Create a new markdown document where you will answer all questions. Submit (1) your code as an .Rmd file, and (2) a rendered html file including only what you wish to present, to the Problem Set 5 assignment under the Assignments tab in Canvas. The problem set is due Friday, 21 February, by 10:00 EST. Name your files lastname_ps05 (.html and .Rmd).

All submitted work must be your own.

Problem 1

In this problem, you will demonstrate, through simulation, that the sampling distribution for \(\hat{\boldsymbol{\beta}}\) is asymptotically normally distributed, even if the errors are not normally distributed - indeed, even if the dependent variable is binary!

Consider the following model:

\[ y_i^* = 0.50 + 1.5x_{1i} - 2x_{2i} + u_i, \quad x_{1i}, x_{2i}, u_i \sim normal(0,1) \]

In other words, the independent variables and the error term are all independently normally distributed with means of 0 and variances of 1. The true intercept and regression coefficients are given, as above.

There is another variable, \(y_i\), that is related to \(y_i^*\) in the following way:

\[ y_i \sim Bernoulli(p_i), \quad p = \Phi(y_i^*) \]

The Bernoulli distribution is the Binomial distribution with 1 trial and a probability of returning 1 (rather than 0) equal to \(p_i\). In R, you can generate Bernoulli trials with rbinom(N, 1, p), where N is the number of trials you want, “1” tells the function you want only 1 trial (Bernoulli), and \(p\) is the probability the trial is equal to 1.

This model says that \(y_i\) is binary: it only takes on values of 0 or 1. And the probability that the \(i\)th observation is equal to 1 is \(p_i\).

Moreover, \(p_i\) is determined by \(y_i^*\). Specifically, \(p_i\) is equal to the cumulative normal distribution function (in R, pnorm), evaluated at \(y_i^*\).
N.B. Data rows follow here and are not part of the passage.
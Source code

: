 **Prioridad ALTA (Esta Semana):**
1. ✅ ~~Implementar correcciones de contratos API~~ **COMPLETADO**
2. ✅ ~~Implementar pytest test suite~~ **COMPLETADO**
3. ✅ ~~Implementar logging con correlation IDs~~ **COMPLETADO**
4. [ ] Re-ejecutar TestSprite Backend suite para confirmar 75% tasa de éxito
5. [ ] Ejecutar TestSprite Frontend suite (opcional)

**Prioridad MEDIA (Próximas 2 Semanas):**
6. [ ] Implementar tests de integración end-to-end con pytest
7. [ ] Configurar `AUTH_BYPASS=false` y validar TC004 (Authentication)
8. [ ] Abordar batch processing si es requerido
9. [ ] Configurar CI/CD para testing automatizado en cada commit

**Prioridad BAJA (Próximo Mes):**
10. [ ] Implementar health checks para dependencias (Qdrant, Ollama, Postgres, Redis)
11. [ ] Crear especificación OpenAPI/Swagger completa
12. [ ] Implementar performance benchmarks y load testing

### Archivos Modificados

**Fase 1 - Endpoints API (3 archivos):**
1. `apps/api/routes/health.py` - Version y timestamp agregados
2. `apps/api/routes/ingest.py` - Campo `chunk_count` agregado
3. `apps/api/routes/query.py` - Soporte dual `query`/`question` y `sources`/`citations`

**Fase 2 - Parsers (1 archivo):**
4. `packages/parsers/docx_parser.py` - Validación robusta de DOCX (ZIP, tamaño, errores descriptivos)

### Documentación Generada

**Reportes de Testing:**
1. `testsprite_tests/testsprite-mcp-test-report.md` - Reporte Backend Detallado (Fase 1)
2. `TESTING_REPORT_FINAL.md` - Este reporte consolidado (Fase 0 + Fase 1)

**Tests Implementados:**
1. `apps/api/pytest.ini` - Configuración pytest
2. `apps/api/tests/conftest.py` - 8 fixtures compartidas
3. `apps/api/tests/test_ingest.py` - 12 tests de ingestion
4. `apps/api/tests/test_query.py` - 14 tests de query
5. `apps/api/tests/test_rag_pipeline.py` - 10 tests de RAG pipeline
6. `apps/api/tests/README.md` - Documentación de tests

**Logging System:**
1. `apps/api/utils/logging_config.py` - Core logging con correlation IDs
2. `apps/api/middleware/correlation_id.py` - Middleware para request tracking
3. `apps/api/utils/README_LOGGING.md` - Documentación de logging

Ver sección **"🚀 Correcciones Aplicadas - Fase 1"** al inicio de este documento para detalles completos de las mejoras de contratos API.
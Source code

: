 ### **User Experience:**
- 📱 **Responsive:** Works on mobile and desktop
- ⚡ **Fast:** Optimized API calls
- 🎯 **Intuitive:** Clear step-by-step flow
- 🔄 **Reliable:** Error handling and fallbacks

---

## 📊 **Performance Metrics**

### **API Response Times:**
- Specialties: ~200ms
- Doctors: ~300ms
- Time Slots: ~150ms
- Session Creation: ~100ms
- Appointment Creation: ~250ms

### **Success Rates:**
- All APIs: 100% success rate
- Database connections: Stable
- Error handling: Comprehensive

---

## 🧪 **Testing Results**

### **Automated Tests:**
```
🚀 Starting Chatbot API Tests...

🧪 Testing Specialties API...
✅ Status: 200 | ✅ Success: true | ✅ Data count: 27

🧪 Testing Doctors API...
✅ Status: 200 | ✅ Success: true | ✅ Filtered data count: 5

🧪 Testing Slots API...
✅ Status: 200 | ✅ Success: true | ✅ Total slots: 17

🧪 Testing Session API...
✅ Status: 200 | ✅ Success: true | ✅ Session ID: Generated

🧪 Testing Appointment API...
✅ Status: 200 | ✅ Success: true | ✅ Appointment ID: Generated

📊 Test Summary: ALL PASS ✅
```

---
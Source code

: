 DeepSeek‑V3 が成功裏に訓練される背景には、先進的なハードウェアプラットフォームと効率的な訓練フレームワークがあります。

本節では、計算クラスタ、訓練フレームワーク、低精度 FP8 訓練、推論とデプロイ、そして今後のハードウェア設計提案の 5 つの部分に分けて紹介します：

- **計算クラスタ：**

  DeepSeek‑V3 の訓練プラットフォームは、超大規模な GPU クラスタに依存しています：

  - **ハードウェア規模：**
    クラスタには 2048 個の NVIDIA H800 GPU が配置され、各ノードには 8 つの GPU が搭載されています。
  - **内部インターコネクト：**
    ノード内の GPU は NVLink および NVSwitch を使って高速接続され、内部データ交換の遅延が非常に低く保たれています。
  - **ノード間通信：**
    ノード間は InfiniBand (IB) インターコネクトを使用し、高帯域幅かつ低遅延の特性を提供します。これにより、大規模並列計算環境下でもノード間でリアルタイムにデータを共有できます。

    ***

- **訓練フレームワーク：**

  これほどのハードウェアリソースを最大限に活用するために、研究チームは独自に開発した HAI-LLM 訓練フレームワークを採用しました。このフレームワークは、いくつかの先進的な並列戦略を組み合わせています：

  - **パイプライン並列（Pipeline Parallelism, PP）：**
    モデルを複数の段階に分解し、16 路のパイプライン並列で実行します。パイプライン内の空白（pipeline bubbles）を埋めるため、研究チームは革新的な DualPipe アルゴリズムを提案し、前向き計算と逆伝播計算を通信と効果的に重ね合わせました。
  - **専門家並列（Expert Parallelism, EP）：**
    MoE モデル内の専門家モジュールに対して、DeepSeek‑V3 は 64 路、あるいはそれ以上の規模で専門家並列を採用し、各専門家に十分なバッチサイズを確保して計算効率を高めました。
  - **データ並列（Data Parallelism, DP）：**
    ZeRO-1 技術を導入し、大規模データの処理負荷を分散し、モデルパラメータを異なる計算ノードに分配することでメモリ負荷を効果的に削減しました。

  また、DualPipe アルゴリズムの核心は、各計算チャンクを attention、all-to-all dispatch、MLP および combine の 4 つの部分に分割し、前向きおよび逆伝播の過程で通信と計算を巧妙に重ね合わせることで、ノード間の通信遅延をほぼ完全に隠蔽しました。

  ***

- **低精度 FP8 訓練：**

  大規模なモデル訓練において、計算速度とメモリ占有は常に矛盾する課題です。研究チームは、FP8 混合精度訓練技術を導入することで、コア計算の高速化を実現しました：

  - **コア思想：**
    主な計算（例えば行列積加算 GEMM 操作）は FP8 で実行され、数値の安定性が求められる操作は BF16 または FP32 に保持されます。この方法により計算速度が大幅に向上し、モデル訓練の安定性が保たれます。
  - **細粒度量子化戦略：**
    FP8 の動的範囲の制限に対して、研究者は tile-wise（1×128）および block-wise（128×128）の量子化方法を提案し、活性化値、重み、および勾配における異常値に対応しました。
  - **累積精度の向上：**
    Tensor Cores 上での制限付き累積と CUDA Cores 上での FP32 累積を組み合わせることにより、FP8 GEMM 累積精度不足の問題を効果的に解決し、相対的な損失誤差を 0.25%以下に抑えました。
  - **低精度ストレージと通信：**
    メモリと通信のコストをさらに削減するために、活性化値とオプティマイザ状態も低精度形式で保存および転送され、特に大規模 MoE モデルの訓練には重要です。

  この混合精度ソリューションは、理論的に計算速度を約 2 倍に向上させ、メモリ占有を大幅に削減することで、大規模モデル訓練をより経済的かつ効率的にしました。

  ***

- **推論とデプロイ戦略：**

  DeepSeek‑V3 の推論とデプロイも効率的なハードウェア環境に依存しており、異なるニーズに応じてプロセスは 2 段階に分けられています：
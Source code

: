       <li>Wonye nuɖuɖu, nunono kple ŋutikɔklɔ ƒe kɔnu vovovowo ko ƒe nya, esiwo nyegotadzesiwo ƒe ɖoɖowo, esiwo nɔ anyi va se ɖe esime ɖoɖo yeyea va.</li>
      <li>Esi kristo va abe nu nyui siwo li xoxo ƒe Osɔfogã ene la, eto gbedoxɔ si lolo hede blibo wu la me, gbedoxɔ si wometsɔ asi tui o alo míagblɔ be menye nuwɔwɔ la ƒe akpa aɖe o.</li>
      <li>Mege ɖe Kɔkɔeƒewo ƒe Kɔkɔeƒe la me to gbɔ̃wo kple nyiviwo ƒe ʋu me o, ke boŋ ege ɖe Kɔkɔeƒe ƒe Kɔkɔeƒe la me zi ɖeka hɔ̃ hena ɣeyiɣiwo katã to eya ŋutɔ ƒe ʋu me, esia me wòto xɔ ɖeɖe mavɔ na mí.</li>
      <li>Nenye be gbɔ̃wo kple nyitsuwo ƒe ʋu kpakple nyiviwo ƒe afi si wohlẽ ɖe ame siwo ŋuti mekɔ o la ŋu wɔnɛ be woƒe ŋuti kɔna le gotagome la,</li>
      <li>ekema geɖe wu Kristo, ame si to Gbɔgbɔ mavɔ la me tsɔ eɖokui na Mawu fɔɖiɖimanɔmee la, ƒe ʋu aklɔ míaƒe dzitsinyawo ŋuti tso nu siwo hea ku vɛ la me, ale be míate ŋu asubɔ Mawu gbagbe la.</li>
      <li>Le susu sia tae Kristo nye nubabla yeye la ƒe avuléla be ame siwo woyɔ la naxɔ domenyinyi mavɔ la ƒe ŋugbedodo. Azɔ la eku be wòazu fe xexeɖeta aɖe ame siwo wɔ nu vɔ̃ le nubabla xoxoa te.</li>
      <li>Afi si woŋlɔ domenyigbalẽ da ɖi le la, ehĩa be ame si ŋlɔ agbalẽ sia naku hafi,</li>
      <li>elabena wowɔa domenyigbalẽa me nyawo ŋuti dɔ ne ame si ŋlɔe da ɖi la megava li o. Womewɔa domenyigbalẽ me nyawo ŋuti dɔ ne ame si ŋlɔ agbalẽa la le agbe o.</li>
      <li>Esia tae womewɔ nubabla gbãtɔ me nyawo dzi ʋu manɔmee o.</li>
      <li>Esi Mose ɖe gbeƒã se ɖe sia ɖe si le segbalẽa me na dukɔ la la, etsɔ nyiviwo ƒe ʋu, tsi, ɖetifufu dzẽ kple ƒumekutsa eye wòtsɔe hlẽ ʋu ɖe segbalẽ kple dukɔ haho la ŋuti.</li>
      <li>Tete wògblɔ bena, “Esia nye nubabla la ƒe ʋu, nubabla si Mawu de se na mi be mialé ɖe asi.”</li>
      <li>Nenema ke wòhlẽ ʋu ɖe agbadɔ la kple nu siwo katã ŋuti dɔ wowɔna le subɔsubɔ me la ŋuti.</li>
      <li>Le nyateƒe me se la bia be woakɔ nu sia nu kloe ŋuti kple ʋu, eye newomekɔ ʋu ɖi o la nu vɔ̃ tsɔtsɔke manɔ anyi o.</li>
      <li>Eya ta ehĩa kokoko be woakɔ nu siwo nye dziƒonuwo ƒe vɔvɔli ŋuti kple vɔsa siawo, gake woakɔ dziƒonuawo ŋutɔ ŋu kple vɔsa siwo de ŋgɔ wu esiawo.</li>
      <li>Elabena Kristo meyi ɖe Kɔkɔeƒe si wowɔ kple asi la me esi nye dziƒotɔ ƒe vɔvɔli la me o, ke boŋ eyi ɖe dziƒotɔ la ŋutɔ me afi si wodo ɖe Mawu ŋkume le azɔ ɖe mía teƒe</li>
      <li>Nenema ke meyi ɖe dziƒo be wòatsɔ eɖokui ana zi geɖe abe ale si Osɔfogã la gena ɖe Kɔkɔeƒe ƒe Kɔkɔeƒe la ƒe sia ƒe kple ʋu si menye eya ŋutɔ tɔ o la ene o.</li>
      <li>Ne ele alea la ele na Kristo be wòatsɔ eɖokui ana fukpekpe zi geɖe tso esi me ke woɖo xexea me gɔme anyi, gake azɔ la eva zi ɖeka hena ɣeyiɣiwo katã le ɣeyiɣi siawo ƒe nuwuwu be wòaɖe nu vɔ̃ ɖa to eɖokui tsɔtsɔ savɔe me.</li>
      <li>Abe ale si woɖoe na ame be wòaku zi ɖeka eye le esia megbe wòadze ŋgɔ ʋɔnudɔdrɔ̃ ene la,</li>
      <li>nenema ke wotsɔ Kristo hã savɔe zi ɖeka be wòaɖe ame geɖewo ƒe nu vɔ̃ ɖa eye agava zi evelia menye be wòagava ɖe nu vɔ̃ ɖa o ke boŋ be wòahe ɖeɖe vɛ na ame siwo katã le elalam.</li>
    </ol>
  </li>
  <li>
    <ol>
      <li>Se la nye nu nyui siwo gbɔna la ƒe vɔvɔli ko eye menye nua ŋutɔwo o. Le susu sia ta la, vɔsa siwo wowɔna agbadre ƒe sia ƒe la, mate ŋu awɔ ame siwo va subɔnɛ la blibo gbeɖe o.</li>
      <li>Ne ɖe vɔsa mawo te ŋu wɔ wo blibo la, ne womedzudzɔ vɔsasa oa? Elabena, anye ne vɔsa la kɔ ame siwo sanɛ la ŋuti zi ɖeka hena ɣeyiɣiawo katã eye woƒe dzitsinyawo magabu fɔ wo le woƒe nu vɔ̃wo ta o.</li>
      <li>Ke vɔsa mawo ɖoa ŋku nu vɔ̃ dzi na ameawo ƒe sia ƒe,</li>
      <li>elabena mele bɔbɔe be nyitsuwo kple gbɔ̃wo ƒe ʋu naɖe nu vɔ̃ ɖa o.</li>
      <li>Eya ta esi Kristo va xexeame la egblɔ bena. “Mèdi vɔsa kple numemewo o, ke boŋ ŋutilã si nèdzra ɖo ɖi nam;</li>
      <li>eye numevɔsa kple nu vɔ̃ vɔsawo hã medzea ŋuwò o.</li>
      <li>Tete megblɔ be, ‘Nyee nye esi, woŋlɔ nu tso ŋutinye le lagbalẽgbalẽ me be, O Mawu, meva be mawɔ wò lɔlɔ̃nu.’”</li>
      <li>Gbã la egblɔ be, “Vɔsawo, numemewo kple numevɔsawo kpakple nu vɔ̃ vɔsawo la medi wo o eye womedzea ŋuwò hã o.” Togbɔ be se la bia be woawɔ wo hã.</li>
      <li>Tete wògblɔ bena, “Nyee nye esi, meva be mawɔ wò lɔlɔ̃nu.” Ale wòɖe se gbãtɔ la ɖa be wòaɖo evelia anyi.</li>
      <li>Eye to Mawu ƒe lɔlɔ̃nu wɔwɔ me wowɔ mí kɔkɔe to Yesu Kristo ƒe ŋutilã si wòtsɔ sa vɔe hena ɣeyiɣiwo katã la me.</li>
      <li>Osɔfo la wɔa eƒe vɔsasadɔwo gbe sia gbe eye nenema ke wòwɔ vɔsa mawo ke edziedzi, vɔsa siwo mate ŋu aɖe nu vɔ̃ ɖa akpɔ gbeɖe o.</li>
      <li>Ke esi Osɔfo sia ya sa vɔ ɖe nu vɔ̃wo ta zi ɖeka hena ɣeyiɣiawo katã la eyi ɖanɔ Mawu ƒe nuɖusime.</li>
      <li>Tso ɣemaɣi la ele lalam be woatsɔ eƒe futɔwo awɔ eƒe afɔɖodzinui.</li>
This is called a “probit” regression model for binary dependent variables.

a

Set your seed to 02212025, and then generate 1,000 observations of \(y_i\) from the model above.

b

Using lm, estimate an OLS regression of \(y_i\) (not \(y_i^*\)) on \(x_{1i}\) and \(x_{2i}\). Then plot the residuals. Describe what they look like. Explain why the residuals from this model are not - and cannot, in principle - be normally distributed.

c

Write a function that that repeats the following procedure 10,000 times: (1) generate \(N\) observations of \(y_i\), as in (a) above; (2) regress those \(N\) observations on the two independent variables using lm; (3) store the estimated coefficient for \(x_{1i}\) in a vector; (4) returns the vector of coefficient estimates at the end.

d

Run your function for the following values of \(N\) and store the output vector for each in an object: (1) \(N=10\), (2) \(N=100\), (3) \(N=1,000\), (4) \(N=10,000\).

e

Use the functions qqnorm and qqline to assess how normal the distribution of estimated coefficients is for each of those sample sizes. Explain why, even though the error term for the OLS model you are estimating is not normally distributed, the sampling distributions for the coefficients look normally distributed for large \(N\).